* Dataset excerpts
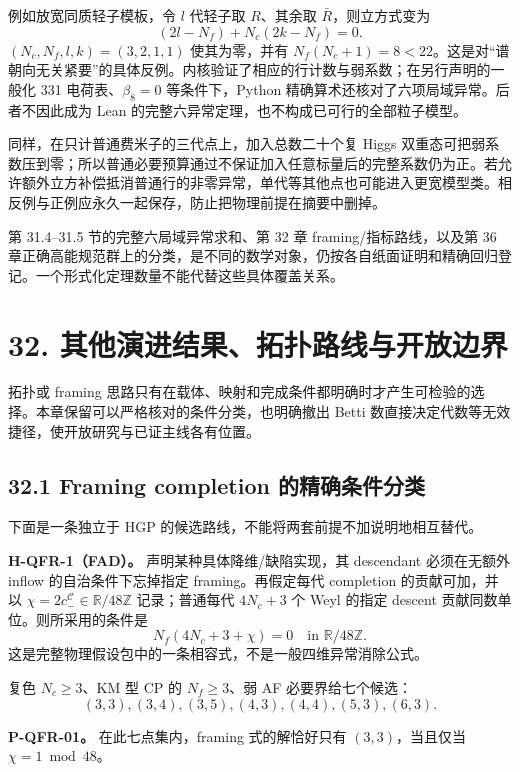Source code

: \documentclass[
  11pt,
  oneside]{book}
\begin{document}
例如放宽同质轻子模板，令 \(l\) 代轻子取 \(R\)、其余取
\(\bar R\)，则立方式变为 \[
(2l-N_f)+N_c(2k-N_f)=0.
\] \((N_c,N_f,l,k)=(3,2,1,1)\) 使其为零，并有
\(N_f(N_c+1)=8<22\)。这是对``谱朝向无关紧要''的具体反例。内核验证了相应的行计数与弱系数；在另行声明的一般化
331 电荷表、\(\beta_8=0\) 等条件下，Python
精确算术还核对了六项局域异常。后者不因此成为 Lean
的完整六异常定理，也不构成已可行的全部粒子模型。

同样，在只计普通费米子的三代点上，加入总数二十个复 Higgs
双重态可把弱系数压到零；所以普通必要预算通过不保证加入任意标量后的完整系数仍为正。若允许额外立方补偿抵消普通行的非零异常，单代等其他点也可能进入更宽模型类。相反例与正例应永久一起保存，防止把物理前提在摘要中删掉。

第 31.4--31.5 节的完整六局域异常求和、第 32 章 framing/指标路线，以及第
36
章正确高能规范群上的分类，是不同的数学对象，仍按各自纸面证明和精确回归登记。一个形式化定理数量不能代替这些具体覆盖关系。

\chapter{32. 其他演进结果、拓扑路线与开放边界}\label{ch-32}\hypertarget{ch-32}{}

拓扑或 framing
思路只有在载体、映射和完成条件都明确时才产生可检验的选择。本章保留可以严格核对的条件分类，也明确撤出
Betti 数直接决定代数等无效捷径，使开放研究与已证主线各有位置。

\section{32.1 Framing completion 的精确条件分类}

下面是一条独立于 HGP 的候选路线，不能将两套前提不加说明地相互替代。

\textbf{H-QFR-1（FAD）。} 声明某种具体降维/缺陷实现，其 descendant
必须在无额外 inflow 的自治条件下忘掉指定 framing。再假定每代 completion
的贡献可加，并以 \(\chi=2c_-^{\mathcal C}\in\mathbb R/48\mathbb Z\)
记录；普通每代 \(4N_c+3\) 个 Weyl 的指定 descent
贡献同数单位。则所采用的条件是 \[
N_f(4N_c+3+\chi)=0\quad\text{in }\mathbb R/48\mathbb Z.
\] 这是完整物理假设包中的一条相容式，不是一般四维异常消除公式。

复色 \(N_c\ge3\)、KM 型 CP 的 \(N_f\ge3\)、弱 AF 必要界给七个候选： \[
(3,3),(3,4),(3,5),(4,3),(4,4),(5,3),(6,3).
\]

\protect\hypertarget{p-qfr-01}{}{}

\textbf{P-QFR-01。} 在此七点集内，framing 式的解恰好只有
\((3,3)\)，当且仅当 \(\chi=1\bmod48\)。
\end{document}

* Requirement
Report how many lines of the data hold the string "mathbb"; give only the number.

* Response
2